Hi, Fred here – I’m one of the founding team members. Thanks for the comment.
First, to the question about team sizes. We view "Startups" as generally teams with <25 users, followed by small/mid-sized "Growth" companies that have <250 employees. Beyond that, we anticipate most companies falling into the "Scale" category. That said, this could all be revised based on usage data and I will also update our website later today to reflect the above.
Regarding pricing, we haven’t finalized it yet because we’ve prioritized understanding how teams actually use emdash—what works, what doesn’t, and where we should focus.
Pricing is important, and we want to get it right. Typical usage patterns, evolving AI and cloud/infra costs, and where we fit competitively in the market are all variables we still need to explore. We’ll need to strike the right balance and be competitive enough with vis-a-vis the market.
It would be smart to start with a free trial before transitioning users to a paid plan. We’re still figuring out whether that should be time-based (e.g., 60-90 days), usage-based (e.g., after your 20th video meeting).
I get it – no one likes unexpected pricing shifts and when the time comes, we will be transparent about our thinking and communicate changes well in advance. Our goal is to build something sustainable, not just for us, but for the teams that rely on emdash. Hope this helps clarify.
Good luck guys! This maybe that I've usually been a part of smaller teams but the screenshots you guys provided are a little... overload-y.
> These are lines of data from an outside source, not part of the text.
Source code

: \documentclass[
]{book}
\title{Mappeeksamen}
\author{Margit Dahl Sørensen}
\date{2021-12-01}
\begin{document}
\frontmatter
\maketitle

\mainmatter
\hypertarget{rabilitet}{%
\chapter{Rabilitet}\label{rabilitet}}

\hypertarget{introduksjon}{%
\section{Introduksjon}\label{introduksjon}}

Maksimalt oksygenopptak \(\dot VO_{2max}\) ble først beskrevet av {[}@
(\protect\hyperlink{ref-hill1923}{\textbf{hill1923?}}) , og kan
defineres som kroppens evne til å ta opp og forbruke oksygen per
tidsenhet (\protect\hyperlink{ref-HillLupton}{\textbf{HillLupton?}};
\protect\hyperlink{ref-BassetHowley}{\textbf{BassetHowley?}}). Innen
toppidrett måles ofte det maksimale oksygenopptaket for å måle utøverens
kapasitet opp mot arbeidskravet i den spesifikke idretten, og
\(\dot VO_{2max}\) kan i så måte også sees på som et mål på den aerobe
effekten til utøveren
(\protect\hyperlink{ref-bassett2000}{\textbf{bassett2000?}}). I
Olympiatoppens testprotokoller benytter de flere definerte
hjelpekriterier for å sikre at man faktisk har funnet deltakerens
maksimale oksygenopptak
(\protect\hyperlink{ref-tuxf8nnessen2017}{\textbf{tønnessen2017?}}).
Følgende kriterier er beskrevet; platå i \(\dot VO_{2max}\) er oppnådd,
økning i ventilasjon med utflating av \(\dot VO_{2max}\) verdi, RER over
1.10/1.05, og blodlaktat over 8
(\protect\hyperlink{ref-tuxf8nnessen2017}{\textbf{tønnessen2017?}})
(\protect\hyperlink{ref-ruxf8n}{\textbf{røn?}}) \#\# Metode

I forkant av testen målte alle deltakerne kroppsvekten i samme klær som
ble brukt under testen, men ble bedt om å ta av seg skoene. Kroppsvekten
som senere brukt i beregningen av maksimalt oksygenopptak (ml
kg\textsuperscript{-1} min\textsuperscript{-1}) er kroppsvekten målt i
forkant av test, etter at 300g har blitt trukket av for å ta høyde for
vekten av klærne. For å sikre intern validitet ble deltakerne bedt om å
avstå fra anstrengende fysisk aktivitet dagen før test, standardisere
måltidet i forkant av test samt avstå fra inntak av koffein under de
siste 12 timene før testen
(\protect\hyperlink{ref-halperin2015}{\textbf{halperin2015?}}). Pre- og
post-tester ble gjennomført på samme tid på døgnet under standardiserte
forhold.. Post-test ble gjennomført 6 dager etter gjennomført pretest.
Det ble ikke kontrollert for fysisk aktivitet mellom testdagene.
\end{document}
Care to share what's the average size of your early adopters? Because it seems to be something great for larger teams but, then again I imagine the friction is greater for them too.
This is good feedback, thanks. We packed a lot into the product so far and could have spent more time focusing the media assets to distill things better.
Early adopters range in size from 2 people to ~20. As you said, the Catch-22 for larger teams usually have established tool stacks so the (operational) switching cost is prohibitive.
FWIW we are a team of 5 and already find the feature set useful (we're biased, of course). I expect that ~5 is the threshold the organizational and search features become invaluable.
This looks great — can’t want to try it as we grow our team at Mobility. Are there integrations with other work surfaces like GDrive / Notion for deep search retrieval like “What are we working on this week”?
This is in the works. We have a prototype integration with Github that supports the deep search use case you mentioned. My favorite anecdote from this was a few weeks ago I was revisiting some work on transactional support in our controller framework and asked assistant "A few months ago I was working on transaction support and had to revert my change. Can you remind me what happened?" and it spit back my original PR, the reversion, and a deep link into the standup video meeting where we discussed the issue. For me, that was the magic moment where I knew this could be something much more than just a chat client.
Really cool. Awesome product from a solid team!
This is very cool. The summarization feature stands out as my favorite.
Appreciate you reaching out about the summarization feature. Teams have been making use of it to save time. They like jumping directly to key moments of the meeting and also outright skipping meetings.
product looks very cool - it's nice to see a consumer level of polish on a b2b experience
Thanks! We’ve definitely put a lot of thought into making emdash feel smooth, intuitive, and frictionless. We are constantly looking at all the seams where pieces connect and making sure they fit tightly.
We probably over-invested in some details, but we believe those small touches add up, kind of like getting that nice “thunk” when closing a well-built car door. Glad you noticed the polish—it’s something we really care about!
Thanks! One of the benefits of dogfooding our product everyday is that we invest a lot in working out the everyday kinks in addition to the marquee features.
keep it up phil, neville and the team.